This is a precise question that has been "on" here for some time. I have only just entered, so think it best to answer more broadly. There are two important entry-points into present culture for Lonergan's economic analysis: [a] the elementary area that I have dealt with in various places, e.g. in chapter one of Sane Economics and Fusionism (SEAF), or in the Appendix to The Road to Religious Reality (RRR). That entry point is summarily describe by the claim,"there are two types of firm", and it can be communicated to schoolkids in grade 11. the area of the question asked,: the area that I can roughly designate as the area of the commoditization of money: it taints what we might call old-style ordinary banking. There is a literature on the tainting, and some references and discussion are given in SEAF. For a glimpse of the tainting I recommend three pages of The Economist (October 18, 2008), 79-81.

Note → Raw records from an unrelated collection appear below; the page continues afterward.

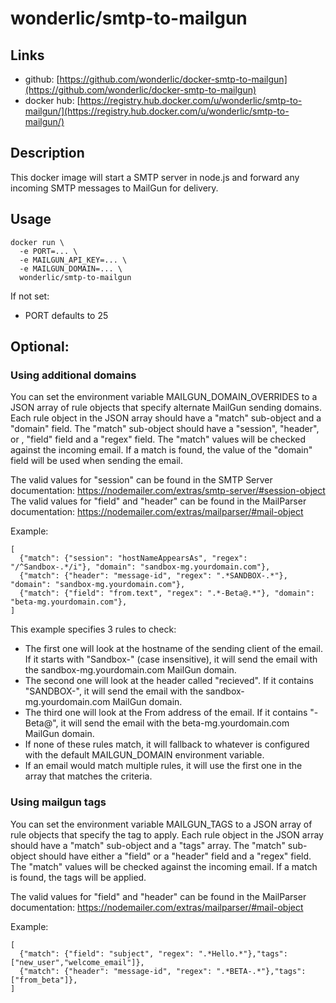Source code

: # wonderlic/smtp-to-mailgun

## Links

- github: [https://github.com/wonderlic/docker-smtp-to-mailgun](https://github.com/wonderlic/docker-smtp-to-mailgun)
- docker hub: [https://registry.hub.docker.com/u/wonderlic/smtp-to-mailgun/](https://registry.hub.docker.com/u/wonderlic/smtp-to-mailgun/)

## Description

This docker image will start a SMTP server in node.js and forward any incoming SMTP messages to MailGun for delivery.

## Usage

```
docker run \
  -e PORT=... \
  -e MAILGUN_API_KEY=... \
  -e MAILGUN_DOMAIN=... \
  wonderlic/smtp-to-mailgun
```

If not set:

- PORT defaults to 25

## Optional:

### Using additional domains

You can set the environment variable MAILGUN_DOMAIN_OVERRIDES to a JSON array of rule objects that specify alternate MailGun sending domains.
Each rule object in the JSON array should have a "match" sub-object and a "domain" field.
The "match" sub-object should have a "session", "header", or , "field" field and a "regex" field.
The "match" values will be checked against the incoming email. If a match is found, the value of the "domain" field will be used when sending the email.

The valid values for "session" can be found in the SMTP Server documentation: https://nodemailer.com/extras/smtp-server/#session-object
The valid values for "field" and "header" can be found in the MailParser documentation: https://nodemailer.com/extras/mailparser/#mail-object

Example:

```
[
  {"match": {"session": "hostNameAppearsAs", "regex": "/^Sandbox-.*/i"}, "domain": "sandbox-mg.yourdomain.com"},
  {"match": {"header": "message-id", "regex": ".*SANDBOX-.*"}, "domain": "sandbox-mg.yourdomain.com"},
  {"match": {"field": "from.text", "regex": ".*-Beta@.*"}, "domain": "beta-mg.yourdomain.com"},
]
```

This example specifies 3 rules to check:

- The first one will look at the hostname of the sending client of the email.  If it starts with "Sandbox-" (case insensitive), it will send the email with the sandbox-mg.yourdomain.com MailGun domain.
- The second one will look at the header called "recieved". If it contains "SANDBOX-", it will send the email with the sandbox-mg.yourdomain.com MailGun domain.
- The third one will look at the From address of the email. If it contains "-Beta@", it will send the email with the beta-mg.yourdomain.com MailGun domain.
- If none of these rules match, it will fallback to whatever is configured with the default MAILGUN_DOMAIN environment variable.
- If an email would match multiple rules, it will use the first one in the array that matches the criteria.

### Using mailgun tags

You can set the environment variable MAILGUN_TAGS to a JSON array of rule objects that specify the tag to apply.
Each rule object in the JSON array should have a "match" sub-object and a "tags" array.
The "match" sub-object should have either a "field" or a "header" field and a "regex" field.
The "match" values will be checked against the incoming email. If a match is found, the tags will be applied.

The valid values for "field" and "header" can be found in the MailParser documentation: https://nodemailer.com/extras/mailparser/#mail-object

Example:

```
[
  {"match": {"field": "subject", "regex": ".*Hello.*"},"tags":["new_user","welcome_email"]},
  {"match": {"header": "message-id", "regex": ".*BETA-.*"},"tags":["from_beta"]},
]
```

(I can send these to interested people). One can, of course, google Hedge Funds, Credit Default Swaps, Derivatives, etc and get descriptions but not critical assessment. E. g., the three pages from The Economist talks of the Chicago Black-Scholles theory of option pricing, but to find the folly of that theory - and most other probabilistic messes re optioning - you need to ingest the sanity of my Randomness Statistics and Emergence, chapter 4, on "Reasonable Betting" .
There is lots more to say about this mess, but perhaps I might put in here a general presentation that I supplied to someone interested in the Occupy Wall Street Movement, and then make some concluding points..
Here you are:
The Gross Immorality of Higher Financing and Trading
The “Occupy Wall Street” has the backing of the Scientific Economics generated by Bernard Lonergan seventy years ago. That theory does not suit the Establishment: it reveals simple errors regarding the nature and flow of monies.
Money, in a sane economy is intrinsically connected with the promise of production, including creativities of productive imagination. The structure of well-working economy does in fact generate, in definite rhythms, a flow of money that becomes available for sustained creativity. This flow of money is a delicate flow, needing communal care, which care must be rooted, of course, in individuals who are genuinely caring. There is a statistics of such individuals which, in a sane economy, would be a Poisson distribution in favor of sanity: the lunatic and greedy would be a small group. Present culture pitches the curve in the opposite direction: indeed, it is taken for granted that money-grabbing is a world of adventure. One hopes for moral shifts, but meantime legislation is needed to cut out the world of commoditized money from the global economy.
There are a host of other ills but this one associated with Wall Street needs urgent tackling in the face of contemporary global money-crises. But what eventually has to be faced by economists is that the present economic pseudo-science is just that. It lacks the correct elementary variables.
Concluding Comments:
The end of that previous paragraph points back to [a], and on that there is the grade 12 class stuff I mentioned above. A really good commonsense presentation, by 5 authors, is available in the journal Divyadaan, Vol. 21, no. 2 (2010), "Do you want a Sane Global Economy?". I have copies i can send on, free, if you are interested in this follow-up.
But on the banking question, we need to tackle, on various levels, the morality of the commoditization of money. We have to get back to messing around with, inculturating, the primitive reality of money as promise, as "taking note of promises". Later cultures will appreciate this as a New Covenant of Global Promise. [This is utterly remote from the financial jugglings in Europe at the moment!!].
The 'taking note' has to build up into a culture that appreciates the radical meaning of CREDIT, giving credit for a good inventive idea [Schumpeter's focus in ]Business Cycles] (1939)] . Robert McNamara (1968, his takeover of the World Bank) destroyed this and the mood then of American financial madness was there to enlarge the ignorance and malice.
The proper economic theory of Lonergan brings out the delicacy of controlling democratically the financial flows [see The Financial Problem in the 1942 mss, but broader the full meaning of 'Concomitance' as supplied by the index to CWL 21]. That delicacy manifests as immoral the idiocy that has emerged in the past sixty years of Hedge funds, mad mortgaging and packaging, CDSs, etc etc. NOW THIS NEEDS TO BE WRITTEN UP IN A GOOD ESSAY: ANY TAKERS??
The legislative elimination of that zone is only a beginning of a cultural re-education, back to the fundamental meaning of CREDIT. And then there is the larger education that breaks the madness of the removal of responsibility by myths regarding corporate personalities.
Perhaps in 50 years the economic news in papers and TV will actually be about creativity and inventive relevance, and in a 100 years Stock Markets will be quiet places that open for a few hours once a month!!